### Exercise
Would you copy out each line of the records below that includes the word "DoxyCompactItemize"?

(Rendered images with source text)
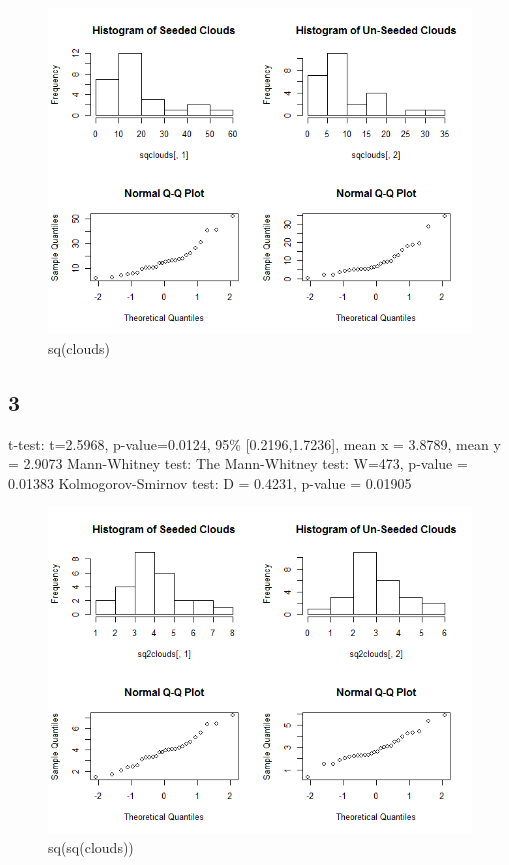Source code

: \documentclass{article}
\begin{document}
    \begin{figure}[!htb]
      \includegraphics[scale=0.4]{../results/2_2.png}
      \caption{sq(clouds)}
      \label{fig:sq(clouds)}
    \end{figure}
    
    \subsection*{3}
    t-test: t=2.5968, p-value=0.0124, 95\% [0.2196,1.7236], mean x = 3.8789, mean y = 2.9073
    Mann-Whitney test: The Mann-Whitney test: W=473, p-value = 0.01383
    Kolmogorov-Smirnov test: D = 0.4231, p-value = 0.01905
    
    \begin{figure}[!htb]
      \includegraphics[scale=0.4]{../results/2_3.png}
      \caption{sq(sq(clouds))}
      \label{fig:sqsqclouds}
    \end{figure}
    
\end{document}
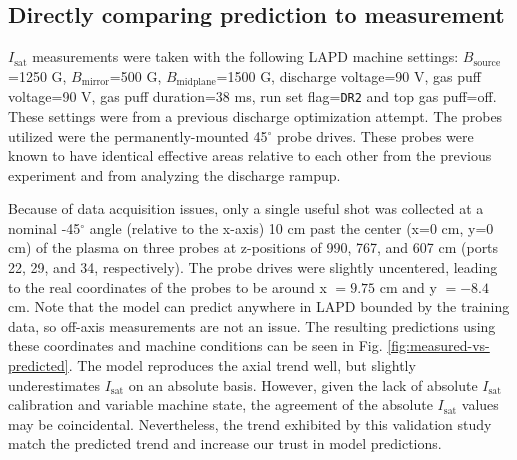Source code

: \subsection{Directly comparing prediction to measurement}


$I_\text{sat}$ measurements were taken with the following LAPD machine settings: $B_\text{source}$=1250 G, $B_\text{mirror}$=500 G, $B_\text{midplane}$=1500 G, discharge voltage=90 V, gas puff voltage=90 V, gas puff duration=38 ms, run set flag=\texttt{DR2} and top gas puff=off. These settings were from a previous discharge optimization attempt. The probes utilized were the permanently-mounted 45$^\circ$ probe drives. These probes were known to have identical effective areas relative to each other from the previous experiment and from analyzing the discharge rampup.

Because of data acquisition issues, only a single useful shot was collected at a nominal -45$^\circ$ angle (relative to the x-axis) 10 cm past the center (x=0 cm, y=0 cm) of the plasma on three probes at z-positions of 990, 767, and 607 cm (ports 22, 29, and 34, respectively). The probe drives were slightly uncentered, leading to the real coordinates of the probes to be around x $=9.75$ cm and y $=-8.4$ cm. Note that the model can predict anywhere in LAPD bounded by the training data, so off-axis measurements are not an issue.
The resulting predictions using these coordinates and machine conditions can be seen in Fig. \ref{fig:measured-vs-predicted}. 
The model reproduces the axial trend well, but slightly underestimates $I_\text{sat}$ on an absolute basis. However, given the lack of absolute $I_\text{sat}$ calibration and variable machine state, the agreement of the absolute $I_\text{sat}$ values may be coincidental. Nevertheless, the trend exhibited by this validation study match the predicted trend and increase our trust in model predictions. 

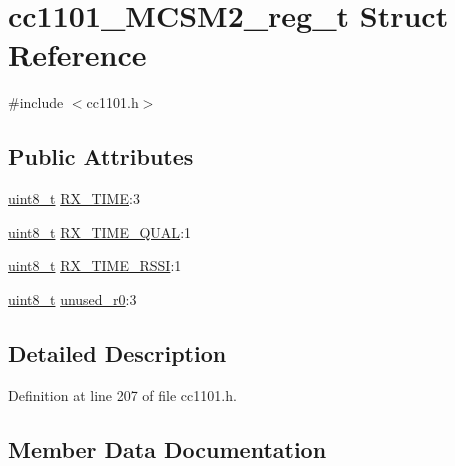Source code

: \hypertarget{structcc1101___m_c_s_m2__reg__t}{}\section{cc1101\+\_\+\+M\+C\+S\+M2\+\_\+reg\+\_\+t Struct Reference}
\label{structcc1101___m_c_s_m2__reg__t}


{\ttfamily \#include $<$cc1101.\+h$>$}

\subsection*{Public Attributes}
\begin{DoxyCompactItemize}
\item 
\hyperlink{_p_e___types_8h_aba7bc1797add20fe3efdf37ced1182c5}{uint8\+\_\+t} \hyperlink{structcc1101___m_c_s_m2__reg__t_afabf6dd26f9b818d7c9aa369dbbe1132}{R\+X\+\_\+\+T\+I\+ME}\+:3
\item 
\hyperlink{_p_e___types_8h_aba7bc1797add20fe3efdf37ced1182c5}{uint8\+\_\+t} \hyperlink{structcc1101___m_c_s_m2__reg__t_af2d45cdc6cf8147c64d76da028dde931}{R\+X\+\_\+\+T\+I\+M\+E\+\_\+\+Q\+U\+AL}\+:1
\item 
\hyperlink{_p_e___types_8h_aba7bc1797add20fe3efdf37ced1182c5}{uint8\+\_\+t} \hyperlink{structcc1101___m_c_s_m2__reg__t_ae9a56d4de0edc27ccd9b969e6b784e9e}{R\+X\+\_\+\+T\+I\+M\+E\+\_\+\+R\+S\+SI}\+:1
\item 
\hyperlink{_p_e___types_8h_aba7bc1797add20fe3efdf37ced1182c5}{uint8\+\_\+t} \hyperlink{structcc1101___m_c_s_m2__reg__t_a1a7698d9696f9cf2d45b6d4246d74034}{unused\+\_\+r0}\+:3
\end{DoxyCompactItemize}


\subsection{Detailed Description}


Definition at line 207 of file cc1101.\+h.



\subsection{Member Data Documentation}
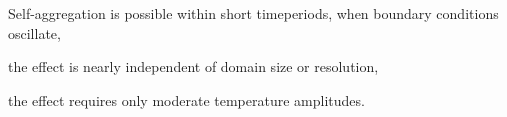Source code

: \documentclass[draft,linenumbers]{agujournal2019}
\begin{document}



\begin{keypoints}
\item Self-aggregation is possible within short timeperiods, when boundary conditions oscillate,
\item the effect is nearly independent of domain size or resolution,
\item the effect requires only moderate temperature amplitudes.
\end{keypoints}

%
%

%
%

\end{document}

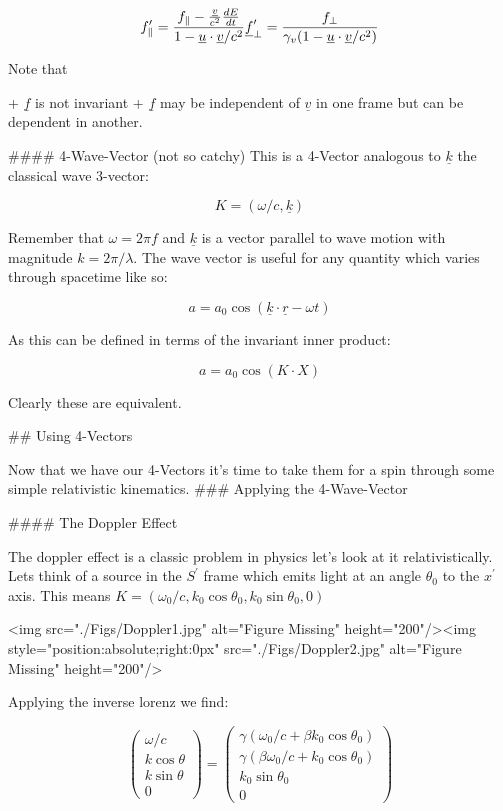 $$
f^\prime_{\parallel} = \frac{f_\parallel - \frac{\underline{v}}{c^2}\frac{dE}{dt}}{1-\underline{u}\cdot\underline{v}/c^2}\\
\underline{f}^\prime_\perp = \frac{f_\perp}{\gamma_v(1-\underline{u}\cdot\underline{v}/c^2)}
$$

Note that

+ $\underline{f}$ is not invariant
+ $\underline{f}$ may be independent of $\underline{v}$ in one frame but can be dependent in another.

#### 4-Wave-Vector (not so catchy)
This is a 4-Vector analogous to $\underline{k}$ the classical wave 3-vector:

$$
K = (\omega/c, \underline{k})
$$

Remember that $\omega = 2\pi f$ and $\underline{k}$ is a vector parallel to wave motion with magnitude $k = 2\pi/\lambda$. The wave vector is useful for any quantity which varies through spacetime like so:

$$
a = a_0\cos(\underline{k}\cdot\underline{r} - \omega t)
$$

As this can be defined in terms of the invariant inner product:

$$
a = a_0\cos(K\cdot X)
$$

Clearly these are equivalent.

## Using 4-Vectors

Now that we have our 4-Vectors it's time to take them for a spin through some simple relativistic kinematics.
### Applying the 4-Wave-Vector

#### The Doppler Effect

The doppler effect is a classic problem in physics let's look at it relativistically. Lets think of a source in the $S^\prime$ frame which emits light at an angle $\theta_0$ to the $x^\prime$ axis. This means $K=(\omega_0/c, k_0\cos\theta_0, k_0\sin\theta_0, 0)$

<img src="./Figs/Doppler1.jpg" alt="Figure Missing" height="200"/><img style="position:absolute;right:0px" src="./Figs/Doppler2.jpg" alt="Figure Missing" height="200"/>

Applying the inverse lorenz we find:

$$
\begin{pmatrix}
    \omega/c\\
    k\cos\theta\\
    k\sin\theta\\
    0
\end{pmatrix} =
\begin{pmatrix}
    \gamma(\omega_0/c + \beta k_0\cos\theta_0)\\
    \gamma(\beta\omega_0/c + k_0\cos\theta_0)\\
    k_0\sin\theta_0\\
    0
\end{pmatrix}
$$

### Solved exercise
\begin{DoxyCompactItemize}
\end{DoxyCompactItemize}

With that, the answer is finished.